[Given information]
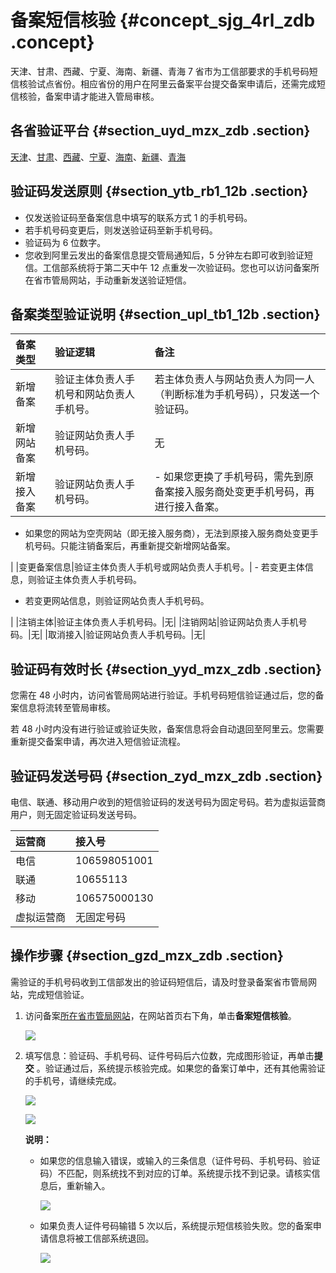 # 备案短信核验 {#concept_sjg_4rl_zdb .concept}

天津、甘肃、西藏、宁夏、海南、新疆、青海 7 省市为工信部要求的手机号码短信核验试点省份。相应省份的用户在阿里云备案平台提交备案申请后，还需完成短信核验，备案申请才能进入管局审核。

## 各省验证平台 {#section_uyd_mzx_zdb .section}

[天津](http://tjcainfo.miitbeian.gov.cn)、[甘肃](http://gscainfo.miitbeian.gov.cn)、[西藏](http://xzcainfo.miitbeian.gov.cn)、[宁夏](http://nxcainfo.miitbeian.gov.cn)、[海南](http://hncainfo.miitbeian.gov.cn)、[新疆](http://xjcainfo.miitbeian.gov.cn)、[青海](http://qhcainfo.miitbeian.gov.cn)

## 验证码发送原则 {#section_ytb_rb1_12b .section}

-   仅发送验证码至备案信息中填写的联系方式 1 的手机号码。
-   若手机号码变更后，则发送验证码至新手机号码。
-   验证码为 6 位数字。
-   您收到阿里云发出的备案信息提交管局通知后，5 分钟左右即可收到验证短信。工信部系统将于第二天中午 12 点重发一次验证码。您也可以访问备案所在省市管局网站，手动重新发送验证短信。

## 备案类型验证说明 {#section_upl_tb1_12b .section}

|备案类型|验证逻辑|备注|
|:---|:---|:-|
|新增备案|验证主体负责人手机号和网站负责人手机号。|若主体负责人与网站负责人为同一人（判断标准为手机号码），只发送一个验证码。|
|新增网站备案|验证网站负责人手机号码。|无|
|新增接入备案|验证网站负责人手机号码。| -   如果您更换了手机号码，需先到原备案接入服务商处变更手机号码，再进行接入备案。
-   如果您的网站为空壳网站（即无接入服务商），无法到原接入服务商处变更手机号码。只能注销备案后，再重新提交新增网站备案。

 |
|变更备案信息|验证主体负责人手机号或网站负责人手机号。| -   若变更主体信息，则验证主体负责人手机号码。
-   若变更网站信息，则验证网站负责人手机号码。

 |
|注销主体|验证主体负责人手机号码。|无|
|注销网站|验证网站负责人手机号码。|无|
|取消接入|验证网站负责人手机号码。|无|

## 验证码有效时长 {#section_yyd_mzx_zdb .section}

您需在 48 小时内，访问省管局网站进行验证。手机号码短信验证通过后，您的备案信息将流转至管局审核。

若 48 小时内没有进行验证或验证失败，备案信息将会自动退回至阿里云。您需要重新提交备案申请，再次进入短信验证流程。

## 验证码发送号码 {#section_zyd_mzx_zdb .section}

电信、联通、移动用户收到的短信验证码的发送号码为固定号码。若为虚拟运营商用户，则无固定验证码发送号码。

|运营商|接入号|
|:--|:--|
|电信|106598051001|
|联通|10655113|
|移动|106575000130|
|虚拟运营商|无固定号码|

## 操作步骤 {#section_gzd_mzx_zdb .section}

需验证的手机号码收到工信部发出的验证码短信后，请及时登录备案省市管局网站，完成短信验证。

1.  访问备案[所在省市管局网站](#section_uyd_mzx_zdb)，在网站首页右下角，单击**备案短信核验**。

    ![](http://static-aliyun-doc.oss-cn-hangzhou.aliyuncs.com/assets/img/14204/15348329739829_zh-CN.png)

2.  填写信息：验证码、手机号码、证件号码后六位数，完成图形验证，再单击**提交** 。验证通过后，系统提示核验完成。如果您的备案订单中，还有其他需验证的手机号，请继续完成。

    ![](http://static-aliyun-doc.oss-cn-hangzhou.aliyuncs.com/assets/img/14204/15348329739830_zh-CN.png)

    ![](http://static-aliyun-doc.oss-cn-hangzhou.aliyuncs.com/assets/img/14204/15348329739832_zh-CN.png)

    **说明：** 

    -   如果您的信息输入错误，或输入的三条信息（证件号码、手机号码、验证码）不匹配，则系统找不到对应的订单。系统提示找不到记录。请核实信息后，重新输入。

        ![](http://static-aliyun-doc.oss-cn-hangzhou.aliyuncs.com/assets/img/14204/15348329745573_zh-CN.png)

    -   如果负责人证件号码输错 5 次以后，系统提示短信核验失败。您的备案申请信息将被工信部系统退回。

        ![](http://docs-aliyun.cn-hangzhou.oss.aliyun-inc.com/assets/pic/63826/cn_zh/1513307443745/%E9%AA%8C%E8%AF%81%E6%9C%AA%E9%80%9A%E8%BF%87.png)


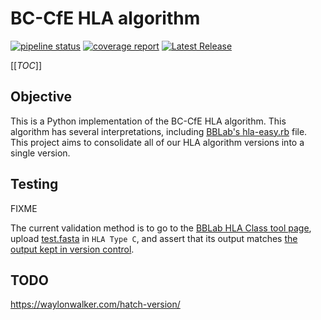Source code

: # BC-CfE HLA algorithm

[![pipeline status](https://git-int.cfenet.ubc.ca/drickett/pyeasyhla/badges/main/pipeline.svg)](https://git-int.cfenet.ubc.ca/drickett/pyeasyhla/-/commits/main)
[![coverage report](https://git-int.cfenet.ubc.ca/drickett/pyeasyhla/badges/main/coverage.svg)](https://git-int.cfenet.ubc.ca/drickett/pyeasyhla/-/commits/main)
[![Latest Release](https://git-int.cfenet.ubc.ca/drickett/pyeasyhla/-/badges/release.svg)](https://git-int.cfenet.ubc.ca/drickett/pyeasyhla/-/releases)

[[_TOC_]]

## Objective

This is a Python implementation of the BC-CfE HLA algorithm.  This algorithm has
several interpretations, including [BBLab's hla-easy.rb](https://github.com/cfe-lab/bblab-server/blob/main/alldata/hla_class/hla-easy.rb) file.  This project aims
to consolidate all of our HLA algorithm versions into a single version.

## Testing

FIXME

The current validation method is to go to the [BBLab HLA Class tool page](https://hivresearchtools.bccfe.ca/django/tools/hla_class/), upload [test.fasta](https://github.com/cfe-lab/bblab-server/blob/main/tests/test.fasta) in `HLA Type C`, and assert that its output matches [the output kept in version control](https://github.com/cfe-lab/bblab-server/blob/main/tests/hla_class/HLA-C%20batch%20mode%20test%20data%20OUTPUT.csv).

## TODO

<https://waylonwalker.com/hatch-version/>
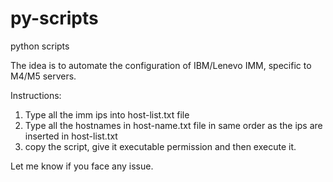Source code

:# py-scripts
python scripts

The idea is to automate the configuration of IBM/Lenevo IMM, specific to M4/M5 servers.

Instructions:
1. Type all the imm ips into host-list.txt file
2. Type all the hostnames in host-name.txt file in same order as the ips are inserted in host-list.txt
3. copy the script, give it executable permission and then execute it.

Let me know if you face any issue.
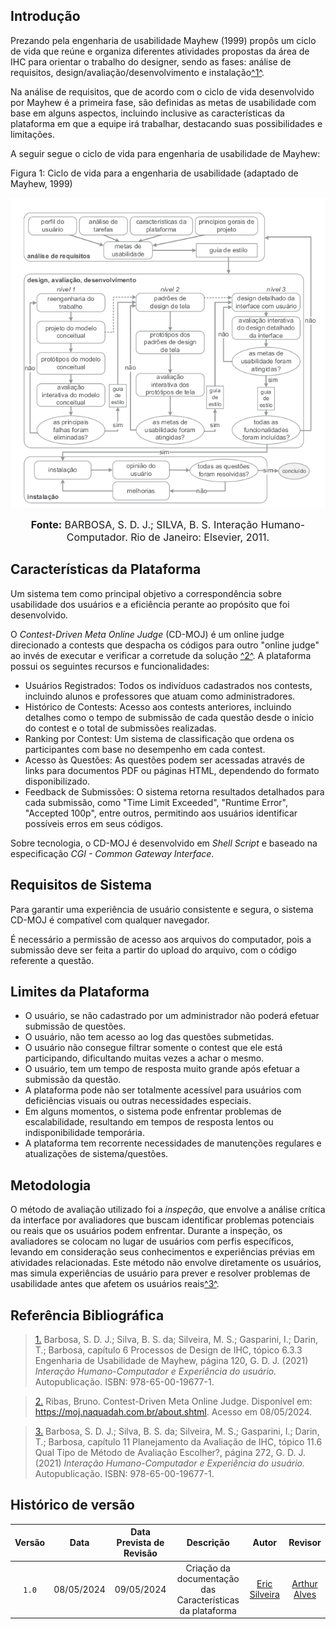 ## <a>Introdução</a>

Prezando pela engenharia de usabilidade Mayhew (1999) propôs um ciclo de vida que reúne e organiza diferentes atividades propostas da área de IHC para orientar o trabalho do designer, sendo as fases: análise de requisitos, design/avaliação/desenvolvimento e instalação<a id="anchor_1" href="#FRM1">^1^</a>.

Na análise de requisitos, que de acordo com o ciclo de vida desenvolvido por Mayhew é a primeira fase, são definidas as metas de usabilidade com base em alguns aspectos, incluindo inclusive as características da plataforma em que a equipe irá trabalhar, destacando suas possibilidades e limitações.

A seguir segue o ciclo de vida para engenharia de usabilidade de Mayhew:

Figura 1: Ciclo de vida para a engenharia de usabilidade (adaptado de Mayhew, 1999)

![Ciclo de Vida para engenharia de usabilidade](https://github.com/Interacao-Humano-Computador/2024.1-CD-MOJ/blob/git-pages/assets/images/cicloEngenhariadeUsabilidade.png?raw=True)

<font size="3"><p style="text-align: center"><b>Fonte:</b>
BARBOSA, S. D. J.; SILVA, B. S. Interação Humano-Computador. Rio de Janeiro: Elsevier, 2011.
</p></font>

## <a>Características da Plataforma</a>

Um sistema tem como principal objetivo a correspondência sobre usabilidade dos usuários e a eficiência perante ao propósito que foi desenvolvido.

O *Contest-Driven Meta Online Judge* (CD-MOJ) é um online judge direcionado a contests que despacha os códigos para outro "online judge" ao invés de executar e verificar a corretude da solução <a id="anchor_2" href="#FRM2">^2^</a>. A plataforma possui os seguintes recursos e funcionalidades:

- Usuários Registrados: Todos os indivíduos cadastrados nos contests, incluindo alunos e professores que atuam como administradores.
- Histórico de Contests: Acesso aos contests anteriores, incluindo detalhes como o tempo de submissão de cada questão desde o início do contest e o total de submissões realizadas.
- Ranking por Contest: Um sistema de classificação que ordena os participantes com base no desempenho em cada contest.
- Acesso às Questões: As questões podem ser acessadas através de links para documentos PDF ou páginas HTML, dependendo do formato disponibilizado.
- Feedback de Submissões: O sistema retorna resultados detalhados para cada submissão, como "Time Limit Exceeded", "Runtime Error", "Accepted 100p", entre outros, permitindo aos usuários identificar possíveis erros em seus códigos.

Sobre tecnologia, o CD-MOJ é desenvolvido em *Shell Script* e baseado na especificação *CGI - Common Gateway Interface*.

## <a>Requisitos de Sistema</a>
Para garantir uma experiência de usuário consistente e segura, o sistema CD-MOJ é compatível com qualquer navegador.

É necessário a permissão de acesso aos arquivos do computador, pois a submissão deve ser feita a partir do upload do arquivo, com o código referente a questão.

## <a>Limites da Plataforma</a>
- O usuário, se não cadastrado por um administrador não poderá efetuar submissão de questões.
- O usuário, não tem acesso ao log das questões submetidas.
- O usuário não consegue filtrar somente o contest que ele está participando, dificultando muitas vezes a achar o mesmo.
- O usuário, tem um tempo de resposta muito grande após efetuar a submissão da questão.
- A plataforma pode não ser totalmente acessível para usuários com deficiências visuais ou outras necessidades especiais.
- Em alguns momentos, o sistema pode enfrentar problemas de escalabilidade, resultando em tempos de resposta lentos ou indisponibilidade temporária.
- A plataforma tem recorrente necessidades de manutenções regulares e atualizações de sistema/questões.

## <a>Metodologia</a>

O método de avaliação utilizado foi a *inspeção*, que envolve a análise crítica da interface por avaliadores que buscam identificar problemas potenciais ou reais que os usuários podem enfrentar. Durante a inspeção, os avaliadores se colocam no lugar de usuários com perfis específicos, levando em consideração seus conhecimentos e experiências prévias em atividades relacionadas. Este método não envolve diretamente os usuários, mas simula experiências de usuário para prever e resolver problemas de usabilidade antes que afetem os usuários reais<a id="anchor_3" href="#FRM3">^3^</a>.

## <a>Referência Bibliográfica</a>

> <a id="FRM1" href="#anchor_1">1.</a> Barbosa, S. D. J.; Silva, B. S. da; Silveira, M. S.; Gasparini, I.; Darin, T.; Barbosa, capítulo 6 Processos de Design de IHC, tópico 6.3.3 Engenharia de Usabilidade de Mayhew, página 120, G. D. J. (2021) *Interação Humano-Computador e Experiência do usuário.* Autopublicação. ISBN: 978-65-00-19677-1.

> <a id="FRM2" href="#anchor_2">2.</a> Ribas, Bruno. Contest-Driven Meta Online Judge. Disponível em: <https://moj.naquadah.com.br/about.shtml>. Acesso em 08/05/2024.

> <a id="FRM3" href="#anchor_3">3.</a> Barbosa, S. D. J.; Silva, B. S. da; Silveira, M. S.; Gasparini, I.; Darin, T.; Barbosa, capítulo 11 Planejamento da Avaliação de IHC, tópico 11.6 Qual Tipo de Método de Avaliação Escolher?, página 272, G. D. J. (2021) *Interação Humano-Computador e Experiência do usuário.* Autopublicação. ISBN: 978-65-00-19677-1.

## Histórico de versão
|Versão|Data|Data Prevista de Revisão|Descrição|Autor|Revisor|
| :------: | :----------: |:-----------: | :----------------------: | :---------: |:---------: |
| `1.0` | 08/05/2024 | 09/05/2024 |Criação da documentação das Características da plataforma | [Eric Silveira](https://github.com/ericbky) | [Arthur Alves](https://github.com/Arthrok) |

[Problem to work on] Can you repeat, word for word, every line above from the one containing "- Usuários Registrados: Todos" down to the one containing "## <a>Metodologia</a>", including both?

[Exercise response]
- Usuários Registrados: Todos os indivíduos cadastrados nos contests, incluindo alunos e professores que atuam como administradores.
- Histórico de Contests: Acesso aos contests anteriores, incluindo detalhes como o tempo de submissão de cada questão desde o início do contest e o total de submissões realizadas.
- Ranking por Contest: Um sistema de classificação que ordena os participantes com base no desempenho em cada contest.
- Acesso às Questões: As questões podem ser acessadas através de links para documentos PDF ou páginas HTML, dependendo do formato disponibilizado.
- Feedback de Submissões: O sistema retorna resultados detalhados para cada submissão, como "Time Limit Exceeded", "Runtime Error", "Accepted 100p", entre outros, permitindo aos usuários identificar possíveis erros em seus códigos.

Sobre tecnologia, o CD-MOJ é desenvolvido em *Shell Script* e baseado na especificação *CGI - Common Gateway Interface*.

## <a>Requisitos de Sistema</a>
Para garantir uma experiência de usuário consistente e segura, o sistema CD-MOJ é compatível com qualquer navegador.

É necessário a permissão de acesso aos arquivos do computador, pois a submissão deve ser feita a partir do upload do arquivo, com o código referente a questão.

## <a>Limites da Plataforma</a>
- O usuário, se não cadastrado por um administrador não poderá efetuar submissão de questões.
- O usuário, não tem acesso ao log das questões submetidas.
- O usuário não consegue filtrar somente o contest que ele está participando, dificultando muitas vezes a achar o mesmo.
- O usuário, tem um tempo de resposta muito grande após efetuar a submissão da questão.
- A plataforma pode não ser totalmente acessível para usuários com deficiências visuais ou outras necessidades especiais.
- Em alguns momentos, o sistema pode enfrentar problemas de escalabilidade, resultando em tempos de resposta lentos ou indisponibilidade temporária.
- A plataforma tem recorrente necessidades de manutenções regulares e atualizações de sistema/questões.

## <a>Metodologia</a>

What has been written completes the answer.